Lavoro-lavoro-lavoro, era questa la parola d’ordine che ha accompagnato tutta la campagna elettorale del governatore Toma. Cos’è rimasto oggi di quella litania? Sole parole portate via dal vento. Ora, senza lavoro, come si può pensare di ripopolare il Molise? I pensionati non fanno aumentare il ‘Pil’, ma fungono da unico sostegno per tante famiglie in difficoltà. Delle politiche a sostegno dell’occupazione, che dovrebbero essere al primo posto della nostra agenda, si parla pochissimo.
Le vertenze aperte sono rimaste aperte, gli ex lavoratori vagano come anime del purgatorio in attesa di sapere dove andranno a finire. Un quadro a dir poco scoraggiante che dà pienamente ragione a chi decide di lasciare tutto e andar via.
L’assessore alle politiche agricole Nicola Cavaliere, in occasione dell’Oscar Green 2019, ha detto: “Il Molise ha bisogno di giovani. Non è uno slogan elettorale, ma semplicemente la verità”. Bene, anzi no, benissimo, ma cosa si sta facendo per non far rimanere quella dichiarazione un vacuo slogan elettorale?
Quali sono ad oggi le politiche per i giovani messe in campo? Tutte domande che non trovano risposta. Inutile parlare del dimissionario o non dimissionario assessore al lavoro che aspetta in anticamera di sapere se resterà al suo posto oppure no. Senza l’apertura di nuove aziende non c’è nessuna speranza di far diminuire la disoccupazione.
Sul riconoscimento dell’Area di crisi è meglio stendere un velo pietoso. Doveva essere una occasione di rilancio, invece, ha prodotto tanto fumo e scarsi risultati. Non si può vivere solo di politica o sperando di entrare negli enti pubblici.
O meglio, chiariamo il concetto, per qualcuno il lavoro si trova sempre nei posti che contano, per gli altri poveri sventurati la risposta la lasciamo al Marchese del Grillo. In un passo riportato nel libro di Sergio Rizzo e Gian Antonio Stella è scritto testualmente: “La Casta politica, una volta che sei dentro, ti permette quasi sempre di campare tutta la vita.
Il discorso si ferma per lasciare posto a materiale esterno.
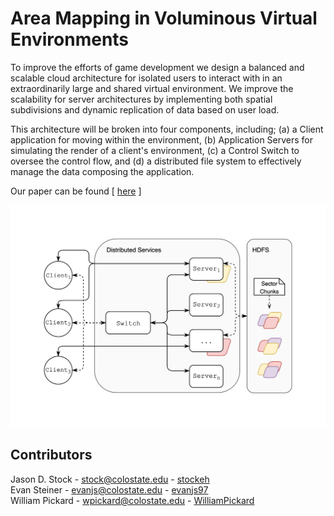 # Area Mapping in Voluminous Virtual Environments

To improve the efforts of game development we design a balanced and scalable cloud architecture for isolated users to interact with in an extraordinarily large and shared virtual environment. We improve the scalability for server architectures by implementing both spatial subdivisions and dynamic replication of data based on user load.

This architecture will be broken into four components, including; (a) a Client application for moving within the environment, (b) Application Servers for simulating the render of a client's environment, (c) a Control Switch to oversee the control flow, and (d) a distributed file system to effectively manage the data composing the application.

Our paper can be found [ [here](docs/final_report.pdf) ]

![](docs/media/architectural-diagrams/Area-Mapping-Application-Arch-HDFS.png)

## Contributors

Jason D. Stock - stock@colostate.edu - [stockeh](https://github.com/stockeh)  
Evan Steiner - evanjs@colostate.edu - [evanjs97](https://github.com/evanjs97)  
William Pickard - wpickard@colostate.edu - [WilliamPickard](https://github.com/WilliamPickard)
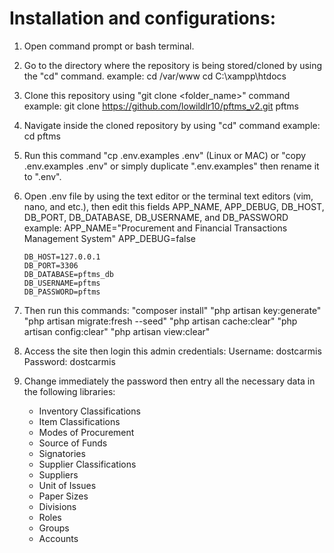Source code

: # Installation and configurations:

1. Open command prompt or bash terminal.
1. Go to the directory where the repository is being stored/cloned by using 
   the "cd" command.
     example: 
       cd /var/www
       cd C:\xampp\htdocs
        
2. Clone this repository using "git clone <URL> <folder_name>" command
     example: 
       git clone https://github.com/lowildlr10/pftms_v2.git pftms
   
3. Navigate inside the cloned repository by using "cd" command
     example:
       cd pftms
        
4. Run this command "cp .env.examples .env" (Linux or MAC) or 
   "copy .env.examples .env" or simply duplicate ".env.examples"
   then rename it to ".env".
  
5. Open .env file by using the text editor or the terminal text 
   editors (vim, nano, and etc.), then edit this fields APP_NAME,
   APP_DEBUG, DB_HOST, DB_PORT, DB_DATABASE, DB_USERNAME, and 
   DB_PASSWORD
     example:
       APP_NAME="Procurement and Financial Transactions Management System"
       APP_DEBUG=false
       
       DB_HOST=127.0.0.1
       DB_PORT=3306
       DB_DATABASE=pftms_db
       DB_USERNAME=pftms
       DB_PASSWORD=pftms
       
 6. Then run this commands:
      "composer install"
      "php artisan key:generate"
      "php artisan migrate:fresh --seed"
      "php artisan cache:clear"
      "php artisan config:clear"
      "php artisan view:clear"
      
 7. Access the site then login this admin credentials:
      Username: dostcarmis
      Password: dostcarmis
      
8. Change immediately the password then entry all the
   necessary data in the following libraries:
     - Inventory Classifications
     - Item Classifications
     - Modes of Procurement
     - Source of Funds
     - Signatories
     - Supplier Classifications
     - Suppliers
     - Unit of Issues
     - Paper Sizes
     - Divisions
     - Roles
     - Groups
     - Accounts
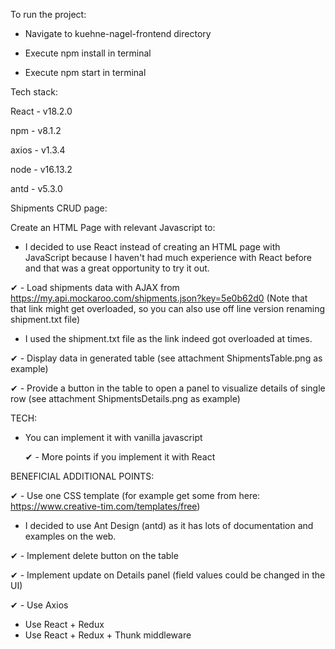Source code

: To run the project:

- Navigate to kuehne-nagel-frontend directory

- Execute npm install in terminal

- Execute npm start in terminal


Tech stack:

React - v18.2.0

npm - v8.1.2

axios - v1.3.4

node - v16.13.2

antd - v5.3.0



Shipments CRUD page:

Create an HTML Page with relevant Javascript to:

- I decided to use React instead of creating an HTML page with JavaScript because
  I haven't had much experience with React before and that was a great opportunity to try it out.

✔ - Load shipments data with AJAX from https://my.api.mockaroo.com/shipments.json?key=5e0b62d0
(Note that that link might get overloaded, so you can also use off line version renaming shipment.txt file)

- I used the shipment.txt file as the link indeed got overloaded at times.

✔ - Display data in generated table (see attachment ShipmentsTable.png as example)

✔ - Provide a button in the table to open a panel to visualize details of single row (see attachment ShipmentsDetails.png as example)

TECH:

- You can implement it with vanilla javascript

  ✔ - More points if you implement it with React

BENEFICIAL ADDITIONAL POINTS:

✔ - Use one CSS template (for example get some from here: https://www.creative-tim.com/templates/free)

- I decided to use Ant Design (antd) as it has lots of documentation and examples on the web.

✔ - Implement delete button on the table

✔ - Implement update on Details panel (field values could be changed in the UI)

✔ - Use Axios

- Use React + Redux
- Use React + Redux + Thunk middleware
Un po’ in Parlamento, un po’ nei consigli di amministrazione, un po’ ai vertici delle municipalizzate, un po’ nelle segreterie.
Basta un po’ di elasticità”. Non sappiamo se tra 15 o 20 anni il Molise esisterà ancora, ma una cosa possiamo affermarla: senza un ricambio generazionale nel lungo termine siamo destinati a diventare una grande residenza per anziani.